Но, естественно, главным антагонистом в произведениях о блокаде выступала немецкая армия. «Сознательность» в данном случае олицетворяла приверженность советских граждан цивилизованному миру, ценностям человеколюбия и гуманизма и верному политическому курсу, в то время как немецкие войска связывались с архаичными силами зла. Так, в поэме Веры Инбер «Пулковский меридиан» враг – образец варварства, который намеренно бомбит госпиталя, музеи, университеты, убивает женщин и давит танками детей, разрушает могилы и уничтожает святыни. Поэтому гуманизмом, к которому призывала Инбер, было уничтожение врага:
От русских сел до чешского вокзала,От крымских гор до Ливии пустынь,Чтобы паучья лапа не всползалаНа мрамор человеческих святынь,Избавить мир, планету от чумы —Вот гуманизм! И гуманисты – мы [103] .Отсюда и эпитеты, которыми награждалась вражеская армия не только в художественных произведениях, но и в исторических монографиях: «фашистские полчища», «изверги», «варвары», «разбойники». Например, у Павлова: «Между тем немецкие дивизии, используя превосходство своих сил, вторгались все глубже и глубже в пределы нашей земли, терзая ее гусеницами тяжелых танков» [104] .
103
Инбер В. Пулковский меридиан. С. 191.
104
Павлов Д. В. Ленинград в блокаде. М., 1958. С. 17.
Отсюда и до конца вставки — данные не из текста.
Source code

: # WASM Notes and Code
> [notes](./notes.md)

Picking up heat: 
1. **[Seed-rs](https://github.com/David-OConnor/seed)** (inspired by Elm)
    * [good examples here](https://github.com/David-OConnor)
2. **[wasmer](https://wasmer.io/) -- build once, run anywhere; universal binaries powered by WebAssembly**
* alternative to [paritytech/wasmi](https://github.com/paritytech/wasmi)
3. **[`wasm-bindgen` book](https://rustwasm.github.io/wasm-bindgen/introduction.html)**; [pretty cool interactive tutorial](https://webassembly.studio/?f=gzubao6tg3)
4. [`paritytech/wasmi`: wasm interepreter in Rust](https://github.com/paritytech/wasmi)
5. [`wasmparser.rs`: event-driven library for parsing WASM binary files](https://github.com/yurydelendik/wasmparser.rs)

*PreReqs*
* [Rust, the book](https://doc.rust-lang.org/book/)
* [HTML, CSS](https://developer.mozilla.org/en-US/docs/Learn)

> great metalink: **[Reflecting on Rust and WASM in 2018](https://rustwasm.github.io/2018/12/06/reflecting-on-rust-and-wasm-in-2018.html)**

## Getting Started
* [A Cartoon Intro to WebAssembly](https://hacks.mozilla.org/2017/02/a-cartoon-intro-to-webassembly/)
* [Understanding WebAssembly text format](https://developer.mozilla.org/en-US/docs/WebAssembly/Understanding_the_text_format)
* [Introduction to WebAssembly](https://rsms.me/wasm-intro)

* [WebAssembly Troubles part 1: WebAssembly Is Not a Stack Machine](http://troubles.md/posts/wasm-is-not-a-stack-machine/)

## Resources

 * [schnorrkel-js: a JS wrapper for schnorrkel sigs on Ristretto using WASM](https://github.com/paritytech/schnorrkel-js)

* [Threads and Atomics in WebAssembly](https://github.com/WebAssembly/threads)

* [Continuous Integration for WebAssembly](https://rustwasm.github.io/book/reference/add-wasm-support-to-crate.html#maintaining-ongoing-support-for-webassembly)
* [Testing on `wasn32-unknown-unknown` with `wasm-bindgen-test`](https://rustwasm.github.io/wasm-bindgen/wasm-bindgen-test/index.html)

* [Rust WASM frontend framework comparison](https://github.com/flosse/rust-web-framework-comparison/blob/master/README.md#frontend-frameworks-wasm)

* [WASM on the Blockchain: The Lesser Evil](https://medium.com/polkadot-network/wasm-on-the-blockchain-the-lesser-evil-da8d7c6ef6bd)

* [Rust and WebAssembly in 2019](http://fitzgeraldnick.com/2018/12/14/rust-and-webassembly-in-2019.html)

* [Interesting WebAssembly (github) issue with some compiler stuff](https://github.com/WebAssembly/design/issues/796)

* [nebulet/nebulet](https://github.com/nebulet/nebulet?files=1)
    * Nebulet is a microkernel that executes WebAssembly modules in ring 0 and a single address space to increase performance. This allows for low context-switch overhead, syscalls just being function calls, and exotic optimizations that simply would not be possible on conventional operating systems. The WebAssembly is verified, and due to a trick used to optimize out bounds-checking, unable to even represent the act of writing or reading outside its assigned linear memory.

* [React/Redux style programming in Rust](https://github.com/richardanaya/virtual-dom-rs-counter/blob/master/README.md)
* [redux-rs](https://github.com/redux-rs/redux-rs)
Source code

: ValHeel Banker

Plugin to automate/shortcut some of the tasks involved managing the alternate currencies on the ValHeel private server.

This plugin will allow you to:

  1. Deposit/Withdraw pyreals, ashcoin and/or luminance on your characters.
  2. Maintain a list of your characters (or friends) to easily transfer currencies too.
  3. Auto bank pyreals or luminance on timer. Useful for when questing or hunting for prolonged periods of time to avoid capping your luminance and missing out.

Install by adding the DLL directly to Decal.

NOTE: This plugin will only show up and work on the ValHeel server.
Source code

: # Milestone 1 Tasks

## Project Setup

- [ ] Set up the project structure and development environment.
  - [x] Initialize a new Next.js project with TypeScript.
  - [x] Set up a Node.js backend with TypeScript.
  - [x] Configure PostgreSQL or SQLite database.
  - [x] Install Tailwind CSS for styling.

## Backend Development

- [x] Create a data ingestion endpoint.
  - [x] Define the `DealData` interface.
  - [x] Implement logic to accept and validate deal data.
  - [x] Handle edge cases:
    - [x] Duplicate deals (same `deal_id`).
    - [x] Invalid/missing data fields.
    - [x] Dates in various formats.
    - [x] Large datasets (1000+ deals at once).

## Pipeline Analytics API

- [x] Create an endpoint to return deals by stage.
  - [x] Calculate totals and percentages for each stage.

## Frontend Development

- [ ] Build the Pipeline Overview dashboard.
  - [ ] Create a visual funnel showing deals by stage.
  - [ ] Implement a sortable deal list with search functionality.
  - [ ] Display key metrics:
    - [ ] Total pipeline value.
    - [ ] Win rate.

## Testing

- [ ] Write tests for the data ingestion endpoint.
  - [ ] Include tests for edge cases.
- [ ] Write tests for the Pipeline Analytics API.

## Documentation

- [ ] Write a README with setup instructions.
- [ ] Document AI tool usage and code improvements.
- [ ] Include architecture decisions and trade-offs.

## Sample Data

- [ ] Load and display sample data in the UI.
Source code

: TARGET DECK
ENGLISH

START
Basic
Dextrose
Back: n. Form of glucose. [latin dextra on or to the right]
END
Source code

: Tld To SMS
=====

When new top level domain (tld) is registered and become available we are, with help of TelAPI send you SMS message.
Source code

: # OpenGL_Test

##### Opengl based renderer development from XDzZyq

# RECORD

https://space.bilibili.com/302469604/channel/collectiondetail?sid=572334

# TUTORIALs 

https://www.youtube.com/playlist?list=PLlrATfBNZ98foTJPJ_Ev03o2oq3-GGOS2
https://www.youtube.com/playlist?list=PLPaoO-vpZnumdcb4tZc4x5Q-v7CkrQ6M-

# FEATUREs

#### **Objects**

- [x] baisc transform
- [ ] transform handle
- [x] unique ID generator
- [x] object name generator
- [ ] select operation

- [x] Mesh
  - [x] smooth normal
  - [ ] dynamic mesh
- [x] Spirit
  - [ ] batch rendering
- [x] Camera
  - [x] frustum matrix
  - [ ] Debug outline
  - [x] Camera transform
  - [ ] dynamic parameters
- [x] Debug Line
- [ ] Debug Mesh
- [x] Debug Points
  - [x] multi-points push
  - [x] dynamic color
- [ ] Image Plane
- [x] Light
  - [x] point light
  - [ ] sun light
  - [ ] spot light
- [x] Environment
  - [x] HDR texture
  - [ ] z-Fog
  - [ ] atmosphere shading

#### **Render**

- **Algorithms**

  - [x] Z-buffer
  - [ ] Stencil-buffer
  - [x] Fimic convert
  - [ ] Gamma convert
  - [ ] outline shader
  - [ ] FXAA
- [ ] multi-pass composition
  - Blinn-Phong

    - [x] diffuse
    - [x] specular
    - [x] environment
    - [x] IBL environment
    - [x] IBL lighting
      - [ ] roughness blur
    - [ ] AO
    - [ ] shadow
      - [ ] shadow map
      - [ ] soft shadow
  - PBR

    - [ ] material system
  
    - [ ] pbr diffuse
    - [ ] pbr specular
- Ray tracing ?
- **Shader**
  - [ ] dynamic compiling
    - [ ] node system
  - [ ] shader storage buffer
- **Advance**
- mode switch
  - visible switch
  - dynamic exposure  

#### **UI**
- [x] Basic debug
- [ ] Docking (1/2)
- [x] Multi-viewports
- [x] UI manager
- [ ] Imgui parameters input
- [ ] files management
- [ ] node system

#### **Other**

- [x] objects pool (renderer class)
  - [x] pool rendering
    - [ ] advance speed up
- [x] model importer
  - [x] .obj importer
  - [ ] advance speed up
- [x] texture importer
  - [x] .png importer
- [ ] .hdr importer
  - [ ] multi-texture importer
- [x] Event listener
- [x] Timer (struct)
В большинстве текстов о блокаде, описывающих столкновение «сознательного» и «стихийного», четко прочитывается мысль о пережитых в блокаду испытаниях как коллективной инициации населения города. Согласно этому нарративу, главным из испытаний была первая блокадная зима, показавшая величие духа ленинградцев: люди умирали, но не сдавались и выживали благодаря массовой взаимопомощи. В исторических сочинениях эта мысль иллюстрировалась примерами, почерпнутыми из дневниковых записей ленинградцев, в художественной литературе – с помощью рассказов о героях, которым помогли или которые помогали другим зимой 1941/42 года. Но в каждом советском тексте писали о доброте и отзывчивости блокадных людей. Это мог быть рассказ о соседке, выкупавшей продукты на карточку, о незнакомых или едва знакомых людях, делившихся последним куском хлеба, и т. д. Тема взаимопомощи была чрезвычайно развита и в мемуарах блокадников. В советском тексте ленинградцы не только пережили блокаду, но и перешли в новое состояние – стали лучше и сильнее. Именно об этом говорили все публичные обращения властей к Ленинграду, именно с помощью этого сформировался образ жителя-героя.